TASK PROMPT
Word for word, give the records again, dropping any picture they hold.

-- MATERIALS PROVIDED follows --

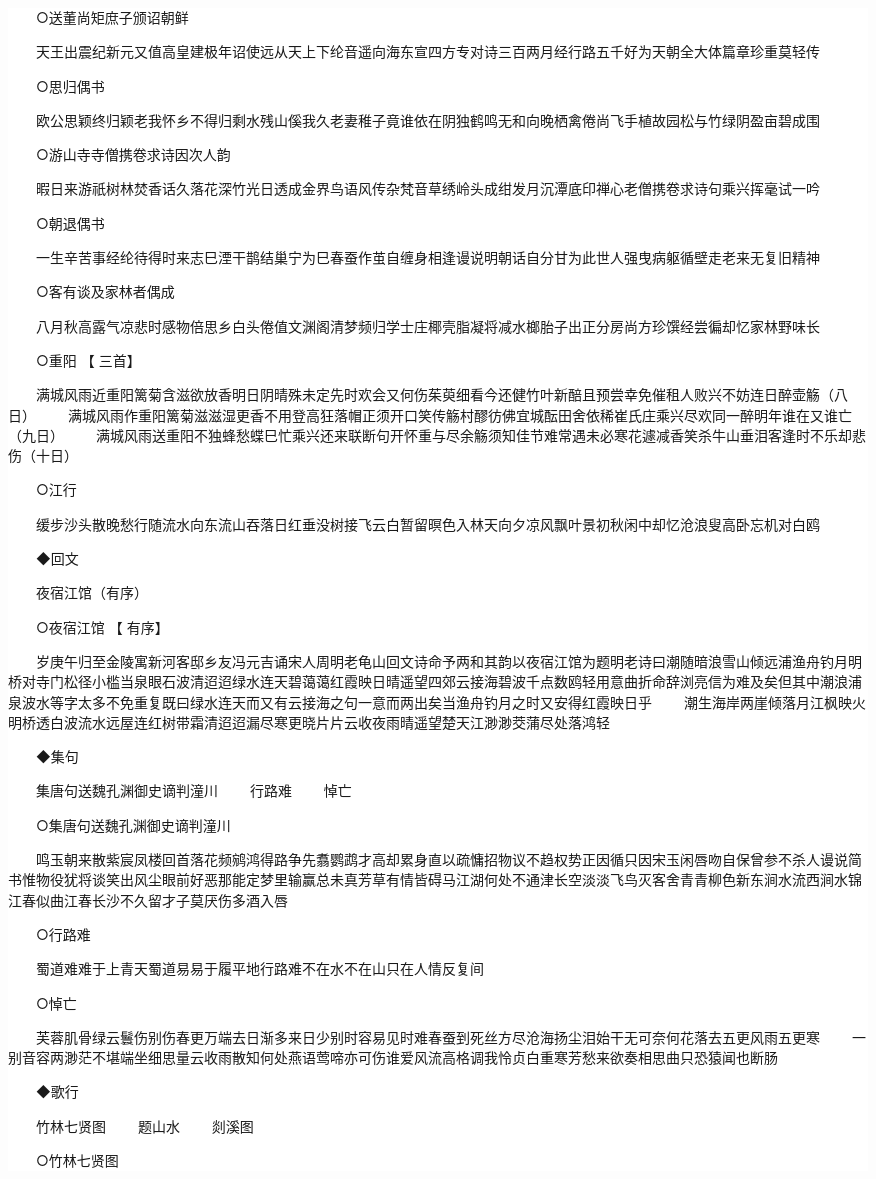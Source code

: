 　　○送董尚矩庶子颁诏朝鲜 

　　天王出震纪新元又值高皇建极年诏使远从天上下纶音遥向海东宣四方专对诗三百两月经行路五千好为天朝全大体篇章珍重莫轻传 

　　○思归偶书 

　　欧公思颖终归颖老我怀乡不得归剩水残山傒我久老妻稚子竟谁依在阴独鹤鸣无和向晚栖禽倦尚飞手植故园松与竹绿阴盈亩碧成围 

　　○游山寺寺僧携卷求诗因次人韵 

　　暇日来游祇树林焚香话久落花深竹光日透成金界鸟语风传杂梵音草绣岭头成绀发月沉潭底印禅心老僧携卷求诗句乘兴挥毫试一吟 

　　○朝退偶书 

　　一生辛苦事经纶待得时来志巳湮干鹊结巢宁为巳春蚕作茧自缠身相逢谩说明朝话自分甘为此世人强曳病躯循壁走老来无复旧精神 

　　○客有谈及家林者偶成 

　　八月秋高露气凉悲时感物倍思乡白头倦值文渊阁清梦频归学士庄椰壳脂凝将减水榔胎子出正分房尚方珍馔经尝徧却忆家林野味长 

　　○重阳 【 三首】 

　　满城风雨近重阳篱菊含滋欲放香明日阴晴殊未定先时欢会又何伤茱萸细看今还健竹叶新醅且预尝幸免催租人败兴不妨连日醉壶觞（八日） 
　　满城风雨作重阳篱菊滋滋湿更香不用登高狂落帽正须开口笑传觞村醪彷佛宜城酝田舍依稀崔氏庄乘兴尽欢同一醉明年谁在又谁亡（九日） 
　　满城风雨送重阳不独蜂愁蝶巳忙乘兴还来联断句开怀重与尽余觞须知佳节难常遇未必寒花遽减香笑杀牛山垂泪客逢时不乐却悲伤（十日） 

　　○江行 

　　缓步沙头散晚愁行随流水向东流山吞落日红垂没树接飞云白暂留暝色入林天向夕凉风飘叶景初秋闲中却忆沧浪叟高卧忘机对白鸥 

　　◆回文 

　　夜宿江馆（有序） 

　　○夜宿江馆 【 有序】 

　　岁庚午归至金陵寓新河客邸乡友冯元吉诵宋人周明老龟山回文诗命予两和其韵以夜宿江馆为题明老诗曰潮随暗浪雪山倾远浦渔舟钓月明桥对寺门松径小槛当泉眼石波清迢迢绿水连天碧蔼蔼红霞映日晴遥望四郊云接海碧波千点数鸥轻用意曲折命辞浏亮信为难及矣但其中潮浪浦泉波水等字太多不免重复既曰绿水连天而又有云接海之句一意而两出矣当渔舟钓月之时又安得红霞映日乎 
　　潮生海岸两崖倾落月江枫映火明桥透白波流水远屋连红树带霜清迢迢漏尽寒更晓片片云收夜雨晴遥望楚天江渺渺茭蒲尽处落鸿轻 

　　◆集句 

　　集唐句送魏孔渊御史谪判潼川 
　　行路难 
　　悼亡 

　　○集唐句送魏孔渊御史谪判潼川 

　　鸣玉朝来散紫宸凤楼回首落花频鹓鸿得路争先翥鹦鹉才高却累身直以疏慵招物议不趋权势正因循只因宋玉闲唇吻自保曾参不杀人谩说简书惟物役犹将谈笑出风尘眼前好恶那能定梦里输赢总未真芳草有情皆碍马江湖何处不通津长空淡淡飞鸟灭客舍青青柳色新东涧水流西涧水锦江春似曲江春长沙不久留才子莫厌伤多酒入唇 

　　○行路难 

　　蜀道难难于上青天蜀道易易于履平地行路难不在水不在山只在人情反复间 

　　○悼亡 

　　芙蓉肌骨绿云鬟伤别伤春更万端去日渐多来日少别时容易见时难春蚕到死丝方尽沧海扬尘泪始干无可奈何花落去五更风雨五更寒 
　　一别音容两渺茫不堪端坐细思量云收雨散知何处燕语莺啼亦可伤谁爱风流高格调我怜贞白重寒芳愁来欲奏相思曲只恐猿闻也断肠 

　　◆歌行 

　　竹林七贤图 
　　题山水 
　　剡溪图 

　　○竹林七贤图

-- MATERIALS PROVIDED concluded --

WRITTEN RESPONSE
Source code

: 　　○送董尚矩庶子颁诏朝鲜 

　　天王出震纪新元又值高皇建极年诏使远从天上下纶音遥向海东宣四方专对诗三百两月经行路五千好为天朝全大体篇章珍重莫轻传 

　　○思归偶书 

　　欧公思颖终归颖老我怀乡不得归剩水残山傒我久老妻稚子竟谁依在阴独鹤鸣无和向晚栖禽倦尚飞手植故园松与竹绿阴盈亩碧成围 

　　○游山寺寺僧携卷求诗因次人韵 

　　暇日来游祇树林焚香话久落花深竹光日透成金界鸟语风传杂梵音草绣岭头成绀发月沉潭底印禅心老僧携卷求诗句乘兴挥毫试一吟 

　　○朝退偶书 

　　一生辛苦事经纶待得时来志巳湮干鹊结巢宁为巳春蚕作茧自缠身相逢谩说明朝话自分甘为此世人强曳病躯循壁走老来无复旧精神 

　　○客有谈及家林者偶成 

　　八月秋高露气凉悲时感物倍思乡白头倦值文渊阁清梦频归学士庄椰壳脂凝将减水榔胎子出正分房尚方珍馔经尝徧却忆家林野味长 

　　○重阳 【 三首】 

　　满城风雨近重阳篱菊含滋欲放香明日阴晴殊未定先时欢会又何伤茱萸细看今还健竹叶新醅且预尝幸免催租人败兴不妨连日醉壶觞（八日） 
　　满城风雨作重阳篱菊滋滋湿更香不用登高狂落帽正须开口笑传觞村醪彷佛宜城酝田舍依稀崔氏庄乘兴尽欢同一醉明年谁在又谁亡（九日） 
　　满城风雨送重阳不独蜂愁蝶巳忙乘兴还来联断句开怀重与尽余觞须知佳节难常遇未必寒花遽减香笑杀牛山垂泪客逢时不乐却悲伤（十日） 

　　○江行 

　　缓步沙头散晚愁行随流水向东流山吞落日红垂没树接飞云白暂留暝色入林天向夕凉风飘叶景初秋闲中却忆沧浪叟高卧忘机对白鸥 

　　◆回文 

　　夜宿江馆（有序） 

　　○夜宿江馆 【 有序】 

　　岁庚午归至金陵寓新河客邸乡友冯元吉诵宋人周明老龟山回文诗命予两和其韵以夜宿江馆为题明老诗曰潮随暗浪雪山倾远浦渔舟钓月明桥对寺门松径小槛当泉眼石波清迢迢绿水连天碧蔼蔼红霞映日晴遥望四郊云接海碧波千点数鸥轻用意曲折命辞浏亮信为难及矣但其中潮浪浦泉波水等字太多不免重复既曰绿水连天而又有云接海之句一意而两出矣当渔舟钓月之时又安得红霞映日乎 
　　潮生海岸两崖倾落月江枫映火明桥透白波流水远屋连红树带霜清迢迢漏尽寒更晓片片云收夜雨晴遥望楚天江渺渺茭蒲尽处落鸿轻 

　　◆集句 

　　集唐句送魏孔渊御史谪判潼川 
　　行路难 
　　悼亡 

　　○集唐句送魏孔渊御史谪判潼川 

　　鸣玉朝来散紫宸凤楼回首落花频鹓鸿得路争先翥鹦鹉才高却累身直以疏慵招物议不趋权势正因循只因宋玉闲唇吻自保曾参不杀人谩说简书惟物役犹将谈笑出风尘眼前好恶那能定梦里输赢总未真芳草有情皆碍马江湖何处不通津长空淡淡飞鸟灭客舍青青柳色新东涧水流西涧水锦江春似曲江春长沙不久留才子莫厌伤多酒入唇 

　　○行路难 

　　蜀道难难于上青天蜀道易易于履平地行路难不在水不在山只在人情反复间 

　　○悼亡 

　　芙蓉肌骨绿云鬟伤别伤春更万端去日渐多来日少别时容易见时难春蚕到死丝方尽沧海扬尘泪始干无可奈何花落去五更风雨五更寒 
　　一别音容两渺茫不堪端坐细思量云收雨散知何处燕语莺啼亦可伤谁爱风流高格调我怜贞白重寒芳愁来欲奏相思曲只恐猿闻也断肠 

　　◆歌行 

　　竹林七贤图 
　　题山水 
　　剡溪图 

　　○竹林七贤图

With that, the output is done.